LZ4 - Improved performance

Since Przemyslaw Skibinski provided a benchmark dedicated to comparing fast compressors, i've been interested in a direct comparison between LZ4 and Google's snappy.

Snappy is a very fast compressor, but its source code is quite more complex than LZ4. At first, it may look like this complexity will cost quite some CPU cycles, but this is not matched by the results : snappy proves to be a very speedy competitor.
Therefore, I've been having a closer look into LZ4, looking for some potential wasted cycles, but couldn't find a way to make the code even leaner than it already is. A few tiny % could be grabbed here and there, but the speed difference remained too large to be clearly explained by the algorithm alone.

It turns out that the difference comes mostly from a simple reason : cache policy.
LZ4 was designed with L2 cache limitation in mind. In order to ensure fast compression, all data should be retrieved from the L2 cache, which is relatively fast, at about 10 cycles per access.
Fair enough, but there is even faster : the L1 cache can provide access within 3 cycles or less. It looks like a small difference, but it does add up with each data access. In the end, the total speed difference can reach 20%, exactly what's missing to LZ4 to reach snappy's speed.

And ... that's all it takes. Modifying the performance parameter "HASH_LOG" to keep most data accesses within the L1 cache proved enough to cover the difference.
Therefore, starting from r10 revision, the default performance parameter is 12, for 16KB, which is just the right amount for Intel L1 data cache. AMD users may try 13 for 32KB, since their L1 data cache is twice bigger.
Addendum : note that the above results are correct only for 32 bits systems. 64 bits ones will spend twice more memory.

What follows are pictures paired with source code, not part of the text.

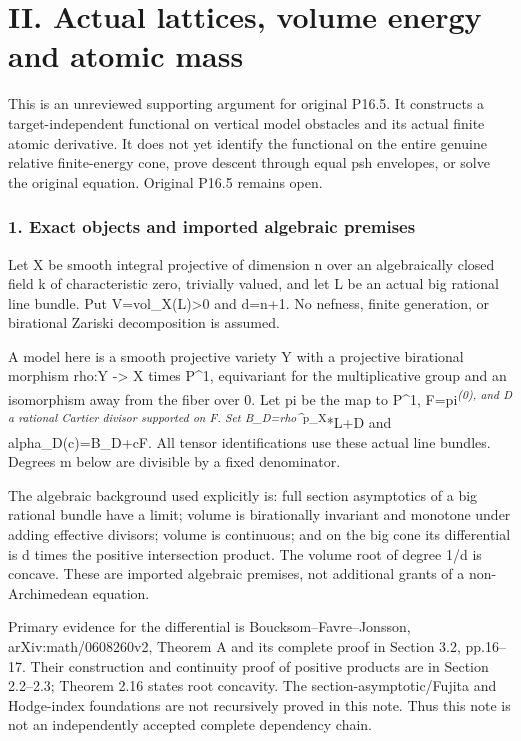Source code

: \documentclass[
  10pt,
]{article}
\begin{document}
\section{II. Actual lattices, volume energy and atomic
mass}\label{ii.-actual-lattices-volume-energy-and-atomic-mass}

This is an unreviewed supporting argument for original P16.5. It
constructs a target-independent functional on vertical model obstacles
and its actual finite atomic derivative. It does not yet identify the
functional on the entire genuine relative finite-energy cone, prove
descent through equal psh envelopes, or solve the original equation.
Original P16.5 remains open.

\subsubsection{1. Exact objects and imported algebraic
premises}\label{exact-objects-and-imported-algebraic-premises}

Let X be smooth integral projective of dimension n over an algebraically
closed field k of characteristic zero, trivially valued, and let L be an
actual big rational line bundle. Put V=vol\_X(L)\textgreater0 and d=n+1.
No nefness, finite generation, or birational Zariski decomposition is
assumed.

A model here is a smooth projective variety Y with a projective
birational morphism rho:Y -\textgreater{} X times P\^{}1, equivariant
for the multiplicative group and an isomorphism away from the fiber over
0. Let pi be the map to P\^{}1, F=pi\textsuperscript{\emph{(0), and D a
rational Cartier divisor supported on F. Set B\_D=rho\^{}}p\_X}*L+D and
alpha\_D(c)=B\_D+cF. All tensor identifications use these actual line
bundles. Degrees m below are divisible by a fixed denominator.

The algebraic background used explicitly is: full section asymptotics of
a big rational bundle have a limit; volume is birationally invariant and
monotone under adding effective divisors; volume is continuous; and on
the big cone its differential is d times the positive intersection
product. The volume root of degree 1/d is concave. These are imported
algebraic premises, not additional grants of a non-Archimedean equation.

Primary evidence for the differential is Boucksom--Favre--Jonsson,
arXiv:math/0608260v2, Theorem A and its complete proof in Section 3.2,
pp.16--17. Their construction and continuity proof of positive products
are in Section 2.2--2.3; Theorem 2.16 states root concavity. The
section-asymptotic/Fujita and Hodge-index foundations are not
recursively proved in this note. Thus this note is not an independently
accepted complete dependency chain.
\end{document}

There is just a little catch : with less memory to fill its tables, LZ4 miss more opportunities to find matches, translating into worsened compression ratio. I've partly mitigated the effect with a more thorough search, but there is still a measurable compression ratio deficit. In any case, if the compression ratio is more important for you, just increase "HASH_LOG" value to were it was before (17, for 512KB). And if ratio is really very important, move away from fast scan, and start implementing a more intensive search routine.

LZ4 was not created with such memory requirements in mind, but it's refreshing to see this algorithm accommodate these new conditions so easily.

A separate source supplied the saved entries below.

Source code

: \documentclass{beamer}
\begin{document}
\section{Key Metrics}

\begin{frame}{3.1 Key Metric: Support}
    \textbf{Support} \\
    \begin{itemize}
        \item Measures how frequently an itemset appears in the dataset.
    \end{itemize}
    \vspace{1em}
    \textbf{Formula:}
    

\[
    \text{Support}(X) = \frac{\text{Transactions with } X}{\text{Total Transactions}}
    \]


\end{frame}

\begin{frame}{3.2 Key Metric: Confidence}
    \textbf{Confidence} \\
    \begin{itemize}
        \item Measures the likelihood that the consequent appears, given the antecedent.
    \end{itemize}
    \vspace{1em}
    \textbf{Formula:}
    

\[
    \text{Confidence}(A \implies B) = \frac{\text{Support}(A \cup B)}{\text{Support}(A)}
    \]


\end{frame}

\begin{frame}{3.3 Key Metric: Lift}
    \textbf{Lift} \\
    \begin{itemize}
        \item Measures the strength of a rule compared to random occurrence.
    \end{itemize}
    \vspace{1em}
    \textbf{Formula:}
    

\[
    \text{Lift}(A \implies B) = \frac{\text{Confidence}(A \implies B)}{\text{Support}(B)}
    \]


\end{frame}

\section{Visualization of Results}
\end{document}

Another interesting side effect of using less memory for compression is faster decompression. At first, it seems counter intuitive, since the decompression algorithm is not affected by the change, and does not need any memory at all beyond input and output buffers. But a reason can be found : with less matches, the decompression algorithm will have less "segments" to copy, and its speed is tied to this number : better have a few large copy operations than many small ones.

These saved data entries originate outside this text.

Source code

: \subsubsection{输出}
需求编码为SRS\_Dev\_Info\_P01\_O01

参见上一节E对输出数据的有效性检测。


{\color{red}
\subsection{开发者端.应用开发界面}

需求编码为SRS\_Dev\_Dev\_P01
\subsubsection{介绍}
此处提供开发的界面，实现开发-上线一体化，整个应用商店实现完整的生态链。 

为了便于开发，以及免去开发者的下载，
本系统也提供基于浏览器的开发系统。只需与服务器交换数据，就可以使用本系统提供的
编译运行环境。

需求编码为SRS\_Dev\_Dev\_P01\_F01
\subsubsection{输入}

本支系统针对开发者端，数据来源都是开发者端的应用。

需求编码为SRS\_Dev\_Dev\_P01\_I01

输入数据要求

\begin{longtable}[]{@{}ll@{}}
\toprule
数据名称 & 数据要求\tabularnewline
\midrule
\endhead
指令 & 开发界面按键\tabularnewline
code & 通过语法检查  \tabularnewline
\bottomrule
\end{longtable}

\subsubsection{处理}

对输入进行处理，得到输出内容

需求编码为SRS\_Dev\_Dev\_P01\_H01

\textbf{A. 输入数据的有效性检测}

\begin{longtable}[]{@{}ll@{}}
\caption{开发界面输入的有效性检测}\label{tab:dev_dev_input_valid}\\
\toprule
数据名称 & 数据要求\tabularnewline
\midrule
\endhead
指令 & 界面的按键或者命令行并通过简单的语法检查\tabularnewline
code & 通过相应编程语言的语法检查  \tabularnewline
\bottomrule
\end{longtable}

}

Well, if you want to give it a try, just download the latest source code version from Google code. Typical speed gain is about 20% for compression and 5% for decompression, while ratio is typically 2% less, although obviously your mileage will vary depending on the file to be compressed.

Update : well, another update (r11), another performance improvement. This time, it targets GCC compiler optimization and benefits greatly to decompression speed.

Update 2 : a compression benchmark comparison has been completed by m^2 on his Atom-based system.